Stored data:
# # # #

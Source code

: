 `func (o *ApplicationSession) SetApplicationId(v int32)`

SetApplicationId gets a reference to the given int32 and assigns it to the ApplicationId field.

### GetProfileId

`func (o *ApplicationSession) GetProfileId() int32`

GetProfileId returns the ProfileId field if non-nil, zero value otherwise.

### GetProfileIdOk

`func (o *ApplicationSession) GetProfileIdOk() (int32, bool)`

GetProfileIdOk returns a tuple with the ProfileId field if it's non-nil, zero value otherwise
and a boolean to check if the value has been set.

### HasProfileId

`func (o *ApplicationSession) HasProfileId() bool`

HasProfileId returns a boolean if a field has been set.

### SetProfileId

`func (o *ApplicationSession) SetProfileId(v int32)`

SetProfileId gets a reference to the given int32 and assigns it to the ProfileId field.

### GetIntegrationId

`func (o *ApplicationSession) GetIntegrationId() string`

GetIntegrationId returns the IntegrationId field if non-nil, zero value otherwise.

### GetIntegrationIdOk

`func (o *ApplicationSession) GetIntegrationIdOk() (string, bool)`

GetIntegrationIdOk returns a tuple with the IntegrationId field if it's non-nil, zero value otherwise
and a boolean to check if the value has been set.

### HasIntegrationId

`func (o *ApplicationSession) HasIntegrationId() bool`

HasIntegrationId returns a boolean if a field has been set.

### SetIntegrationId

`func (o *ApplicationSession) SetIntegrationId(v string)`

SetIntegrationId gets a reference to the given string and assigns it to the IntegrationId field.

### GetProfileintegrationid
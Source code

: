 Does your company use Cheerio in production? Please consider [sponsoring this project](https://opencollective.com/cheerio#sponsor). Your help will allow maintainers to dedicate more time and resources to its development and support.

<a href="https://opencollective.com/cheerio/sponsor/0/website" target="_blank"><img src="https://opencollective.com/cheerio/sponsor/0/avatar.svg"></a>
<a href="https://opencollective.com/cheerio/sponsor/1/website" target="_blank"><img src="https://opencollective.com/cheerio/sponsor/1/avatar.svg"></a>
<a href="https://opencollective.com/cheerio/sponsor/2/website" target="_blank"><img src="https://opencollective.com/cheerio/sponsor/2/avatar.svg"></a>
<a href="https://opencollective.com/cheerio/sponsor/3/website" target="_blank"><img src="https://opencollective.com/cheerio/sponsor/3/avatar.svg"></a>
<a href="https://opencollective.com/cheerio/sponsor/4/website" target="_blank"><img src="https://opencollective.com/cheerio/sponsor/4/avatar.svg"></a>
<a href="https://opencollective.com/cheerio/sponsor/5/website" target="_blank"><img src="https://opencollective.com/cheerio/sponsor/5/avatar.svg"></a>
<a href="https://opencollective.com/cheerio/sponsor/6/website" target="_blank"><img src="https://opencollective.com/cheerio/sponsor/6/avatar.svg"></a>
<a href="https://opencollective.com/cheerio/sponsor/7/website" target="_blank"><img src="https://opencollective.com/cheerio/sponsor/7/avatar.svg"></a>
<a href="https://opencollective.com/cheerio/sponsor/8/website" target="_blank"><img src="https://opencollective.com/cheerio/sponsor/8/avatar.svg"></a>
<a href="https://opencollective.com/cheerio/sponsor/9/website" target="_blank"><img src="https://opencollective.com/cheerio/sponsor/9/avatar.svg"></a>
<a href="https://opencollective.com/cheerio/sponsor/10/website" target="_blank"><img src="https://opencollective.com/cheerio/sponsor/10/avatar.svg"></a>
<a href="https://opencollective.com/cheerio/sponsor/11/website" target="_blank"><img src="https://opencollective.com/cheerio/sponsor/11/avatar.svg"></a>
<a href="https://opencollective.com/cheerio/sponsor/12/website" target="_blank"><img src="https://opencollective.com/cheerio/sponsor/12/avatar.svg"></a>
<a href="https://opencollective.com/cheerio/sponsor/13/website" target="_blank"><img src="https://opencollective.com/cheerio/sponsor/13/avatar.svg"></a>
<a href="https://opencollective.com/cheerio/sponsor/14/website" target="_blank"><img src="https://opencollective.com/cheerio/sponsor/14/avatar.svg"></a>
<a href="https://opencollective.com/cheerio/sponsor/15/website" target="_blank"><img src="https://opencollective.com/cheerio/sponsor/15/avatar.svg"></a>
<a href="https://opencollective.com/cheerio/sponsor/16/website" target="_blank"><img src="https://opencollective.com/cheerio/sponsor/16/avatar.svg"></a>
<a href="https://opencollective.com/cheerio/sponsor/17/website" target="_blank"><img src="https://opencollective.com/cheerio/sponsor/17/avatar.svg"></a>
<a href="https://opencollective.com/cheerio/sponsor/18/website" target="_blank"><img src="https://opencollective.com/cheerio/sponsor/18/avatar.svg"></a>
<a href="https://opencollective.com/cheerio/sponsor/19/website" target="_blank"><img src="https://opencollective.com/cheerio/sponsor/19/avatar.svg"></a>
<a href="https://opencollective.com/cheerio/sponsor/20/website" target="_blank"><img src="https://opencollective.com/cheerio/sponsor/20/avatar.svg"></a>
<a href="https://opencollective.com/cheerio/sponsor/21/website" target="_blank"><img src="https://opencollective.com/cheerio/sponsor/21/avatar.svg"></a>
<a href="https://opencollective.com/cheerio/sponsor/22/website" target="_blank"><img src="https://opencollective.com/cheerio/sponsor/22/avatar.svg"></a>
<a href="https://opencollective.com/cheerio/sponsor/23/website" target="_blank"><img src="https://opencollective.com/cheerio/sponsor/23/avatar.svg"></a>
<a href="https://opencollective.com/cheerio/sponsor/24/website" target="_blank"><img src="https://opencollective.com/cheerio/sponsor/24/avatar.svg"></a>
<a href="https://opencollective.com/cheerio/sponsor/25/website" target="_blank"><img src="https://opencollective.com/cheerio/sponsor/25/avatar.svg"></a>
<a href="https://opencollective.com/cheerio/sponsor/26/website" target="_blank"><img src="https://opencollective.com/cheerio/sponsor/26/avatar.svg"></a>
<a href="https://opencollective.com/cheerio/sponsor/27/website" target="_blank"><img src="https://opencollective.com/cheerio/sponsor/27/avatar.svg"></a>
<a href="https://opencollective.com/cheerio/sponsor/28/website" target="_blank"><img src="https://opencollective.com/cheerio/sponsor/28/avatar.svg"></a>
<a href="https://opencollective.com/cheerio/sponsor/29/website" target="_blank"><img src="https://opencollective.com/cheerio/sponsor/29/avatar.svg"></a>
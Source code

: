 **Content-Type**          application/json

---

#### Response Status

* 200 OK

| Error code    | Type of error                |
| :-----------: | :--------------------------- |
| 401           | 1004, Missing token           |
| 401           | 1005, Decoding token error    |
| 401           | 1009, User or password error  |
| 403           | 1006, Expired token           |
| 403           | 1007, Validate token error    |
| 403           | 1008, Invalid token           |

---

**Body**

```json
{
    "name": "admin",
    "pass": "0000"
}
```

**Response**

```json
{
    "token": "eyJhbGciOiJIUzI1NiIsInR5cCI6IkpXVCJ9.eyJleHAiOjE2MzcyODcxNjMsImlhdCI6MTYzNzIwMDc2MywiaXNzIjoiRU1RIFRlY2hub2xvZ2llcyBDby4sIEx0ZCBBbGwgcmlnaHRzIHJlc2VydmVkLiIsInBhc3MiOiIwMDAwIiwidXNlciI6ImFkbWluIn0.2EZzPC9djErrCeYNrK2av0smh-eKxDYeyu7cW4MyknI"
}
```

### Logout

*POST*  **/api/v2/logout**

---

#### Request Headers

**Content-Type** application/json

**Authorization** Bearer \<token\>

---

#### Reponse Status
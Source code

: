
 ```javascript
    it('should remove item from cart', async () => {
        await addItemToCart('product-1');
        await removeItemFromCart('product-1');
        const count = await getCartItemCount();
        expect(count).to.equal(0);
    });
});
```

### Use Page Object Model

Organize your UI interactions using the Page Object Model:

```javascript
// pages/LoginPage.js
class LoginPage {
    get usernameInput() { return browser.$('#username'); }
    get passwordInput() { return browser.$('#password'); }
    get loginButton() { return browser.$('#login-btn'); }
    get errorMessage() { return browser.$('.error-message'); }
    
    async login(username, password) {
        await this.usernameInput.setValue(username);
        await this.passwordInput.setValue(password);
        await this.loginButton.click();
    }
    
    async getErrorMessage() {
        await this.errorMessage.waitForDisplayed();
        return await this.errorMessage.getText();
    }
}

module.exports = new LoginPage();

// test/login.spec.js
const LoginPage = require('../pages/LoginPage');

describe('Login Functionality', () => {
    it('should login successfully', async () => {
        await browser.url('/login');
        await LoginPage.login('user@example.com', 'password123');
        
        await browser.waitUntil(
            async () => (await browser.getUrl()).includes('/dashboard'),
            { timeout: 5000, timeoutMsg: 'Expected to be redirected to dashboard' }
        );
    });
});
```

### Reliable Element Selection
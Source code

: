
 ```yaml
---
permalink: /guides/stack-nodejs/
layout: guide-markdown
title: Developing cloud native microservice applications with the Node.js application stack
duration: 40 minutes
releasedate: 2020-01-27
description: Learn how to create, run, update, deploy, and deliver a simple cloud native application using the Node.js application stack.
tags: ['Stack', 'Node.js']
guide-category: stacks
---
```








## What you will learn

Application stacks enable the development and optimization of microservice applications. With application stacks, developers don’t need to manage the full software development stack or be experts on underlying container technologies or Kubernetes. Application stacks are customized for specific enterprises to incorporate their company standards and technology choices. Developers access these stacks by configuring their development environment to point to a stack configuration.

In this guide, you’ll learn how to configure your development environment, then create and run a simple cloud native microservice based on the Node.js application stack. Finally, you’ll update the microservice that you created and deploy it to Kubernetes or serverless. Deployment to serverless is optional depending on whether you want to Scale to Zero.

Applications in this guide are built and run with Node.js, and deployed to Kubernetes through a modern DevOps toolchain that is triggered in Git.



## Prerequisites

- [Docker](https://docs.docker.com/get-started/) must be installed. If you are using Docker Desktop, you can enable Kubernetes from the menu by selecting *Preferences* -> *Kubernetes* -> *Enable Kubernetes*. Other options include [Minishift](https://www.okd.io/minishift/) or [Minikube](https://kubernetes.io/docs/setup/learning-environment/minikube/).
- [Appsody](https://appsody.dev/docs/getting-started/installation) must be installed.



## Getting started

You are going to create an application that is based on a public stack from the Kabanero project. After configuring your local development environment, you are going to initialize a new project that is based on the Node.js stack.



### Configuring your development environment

# # # #

### WORK TASK
Your job is to return all lines above that hold the word "gets".

### FINISHED TASK
SetApplicationId gets a reference to the given int32 and assigns it to the ApplicationId field.
SetProfileId gets a reference to the given int32 and assigns it to the ProfileId field.
SetIntegrationId gets a reference to the given string and assigns it to the IntegrationId field.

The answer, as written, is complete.